## TASK BRIEF
Write out the line that contains "The solution is", then every following line to the end of the records below, with no other lines and no changes.

## DATA FOR PROCESSING
*-*-*
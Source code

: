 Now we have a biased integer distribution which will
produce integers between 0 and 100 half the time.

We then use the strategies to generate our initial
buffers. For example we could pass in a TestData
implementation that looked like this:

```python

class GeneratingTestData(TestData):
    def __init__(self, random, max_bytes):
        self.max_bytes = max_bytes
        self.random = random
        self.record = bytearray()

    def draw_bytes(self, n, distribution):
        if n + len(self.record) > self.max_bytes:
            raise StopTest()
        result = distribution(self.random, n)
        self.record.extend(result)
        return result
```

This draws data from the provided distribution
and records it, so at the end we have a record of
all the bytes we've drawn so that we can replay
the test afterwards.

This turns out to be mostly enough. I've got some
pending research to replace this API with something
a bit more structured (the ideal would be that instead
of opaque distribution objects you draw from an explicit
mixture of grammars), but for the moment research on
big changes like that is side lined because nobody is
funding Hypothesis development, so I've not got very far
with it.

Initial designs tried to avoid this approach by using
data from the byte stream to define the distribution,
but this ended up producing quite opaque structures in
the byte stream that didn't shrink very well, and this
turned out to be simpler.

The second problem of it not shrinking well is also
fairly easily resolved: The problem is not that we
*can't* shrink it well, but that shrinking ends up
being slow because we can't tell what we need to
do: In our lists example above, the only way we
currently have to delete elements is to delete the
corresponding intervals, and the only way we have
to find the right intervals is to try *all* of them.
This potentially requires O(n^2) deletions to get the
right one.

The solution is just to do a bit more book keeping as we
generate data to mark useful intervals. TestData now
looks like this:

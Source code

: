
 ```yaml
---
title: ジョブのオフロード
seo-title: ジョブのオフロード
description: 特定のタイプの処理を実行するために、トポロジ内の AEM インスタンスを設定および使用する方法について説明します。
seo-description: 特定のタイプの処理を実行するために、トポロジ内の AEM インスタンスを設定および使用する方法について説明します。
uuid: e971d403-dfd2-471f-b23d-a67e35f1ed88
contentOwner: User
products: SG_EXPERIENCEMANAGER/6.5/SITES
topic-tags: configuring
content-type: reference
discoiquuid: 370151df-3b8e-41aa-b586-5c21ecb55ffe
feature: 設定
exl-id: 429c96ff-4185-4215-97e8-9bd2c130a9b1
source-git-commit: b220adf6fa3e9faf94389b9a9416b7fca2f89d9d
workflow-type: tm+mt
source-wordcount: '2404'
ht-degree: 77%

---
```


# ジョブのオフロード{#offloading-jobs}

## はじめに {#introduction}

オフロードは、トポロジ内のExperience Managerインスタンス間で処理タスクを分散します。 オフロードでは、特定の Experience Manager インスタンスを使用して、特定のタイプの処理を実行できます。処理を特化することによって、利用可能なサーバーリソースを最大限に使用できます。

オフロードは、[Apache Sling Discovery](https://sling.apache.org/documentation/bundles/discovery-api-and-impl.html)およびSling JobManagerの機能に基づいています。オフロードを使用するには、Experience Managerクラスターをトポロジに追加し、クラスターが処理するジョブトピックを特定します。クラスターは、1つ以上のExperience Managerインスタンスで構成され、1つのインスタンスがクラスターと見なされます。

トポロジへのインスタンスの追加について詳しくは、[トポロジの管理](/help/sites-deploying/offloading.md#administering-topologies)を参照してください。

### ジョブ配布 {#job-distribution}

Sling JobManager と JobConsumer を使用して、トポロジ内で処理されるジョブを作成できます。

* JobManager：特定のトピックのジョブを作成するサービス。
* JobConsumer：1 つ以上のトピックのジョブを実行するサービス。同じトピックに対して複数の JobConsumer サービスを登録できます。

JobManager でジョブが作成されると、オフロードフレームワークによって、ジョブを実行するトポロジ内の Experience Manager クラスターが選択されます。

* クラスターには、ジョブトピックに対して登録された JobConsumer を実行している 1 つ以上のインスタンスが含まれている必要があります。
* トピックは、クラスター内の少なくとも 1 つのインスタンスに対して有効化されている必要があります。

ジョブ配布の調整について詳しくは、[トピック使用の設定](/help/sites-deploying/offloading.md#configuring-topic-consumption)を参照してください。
*-*-*
## SOLUTION FOR THIS TASK
The solution is just to do a bit more book keeping as we
generate data to mark useful intervals. TestData now
looks like this:

Source code

:
 ```yaml
---
title: ジョブのオフロード
seo-title: ジョブのオフロード
description: 特定のタイプの処理を実行するために、トポロジ内の AEM インスタンスを設定および使用する方法について説明します。
seo-description: 特定のタイプの処理を実行するために、トポロジ内の AEM インスタンスを設定および使用する方法について説明します。
uuid: e971d403-dfd2-471f-b23d-a67e35f1ed88
contentOwner: User
products: SG_EXPERIENCEMANAGER/6.5/SITES
topic-tags: configuring
content-type: reference
discoiquuid: 370151df-3b8e-41aa-b586-5c21ecb55ffe
feature: 設定
exl-id: 429c96ff-4185-4215-97e8-9bd2c130a9b1
source-git-commit: b220adf6fa3e9faf94389b9a9416b7fca2f89d9d
workflow-type: tm+mt
source-wordcount: '2404'
ht-degree: 77%

---
```


# ジョブのオフロード{#offloading-jobs}

## はじめに {#introduction}

オフロードは、トポロジ内のExperience Managerインスタンス間で処理タスクを分散します。 オフロードでは、特定の Experience Manager インスタンスを使用して、特定のタイプの処理を実行できます。処理を特化することによって、利用可能なサーバーリソースを最大限に使用できます。

オフロードは、[Apache Sling Discovery](https://sling.apache.org/documentation/bundles/discovery-api-and-impl.html)およびSling JobManagerの機能に基づいています。オフロードを使用するには、Experience Managerクラスターをトポロジに追加し、クラスターが処理するジョブトピックを特定します。クラスターは、1つ以上のExperience Managerインスタンスで構成され、1つのインスタンスがクラスターと見なされます。

トポロジへのインスタンスの追加について詳しくは、[トポロジの管理](/help/sites-deploying/offloading.md#administering-topologies)を参照してください。

### ジョブ配布 {#job-distribution}

Sling JobManager と JobConsumer を使用して、トポロジ内で処理されるジョブを作成できます。

* JobManager：特定のトピックのジョブを作成するサービス。
* JobConsumer：1 つ以上のトピックのジョブを実行するサービス。同じトピックに対して複数の JobConsumer サービスを登録できます。

JobManager でジョブが作成されると、オフロードフレームワークによって、ジョブを実行するトポロジ内の Experience Manager クラスターが選択されます。

* クラスターには、ジョブトピックに対して登録された JobConsumer を実行している 1 つ以上のインスタンスが含まれている必要があります。
* トピックは、クラスター内の少なくとも 1 つのインスタンスに対して有効化されている必要があります。

ジョブ配布の調整について詳しくは、[トピック使用の設定](/help/sites-deploying/offloading.md#configuring-topic-consumption)を参照してください。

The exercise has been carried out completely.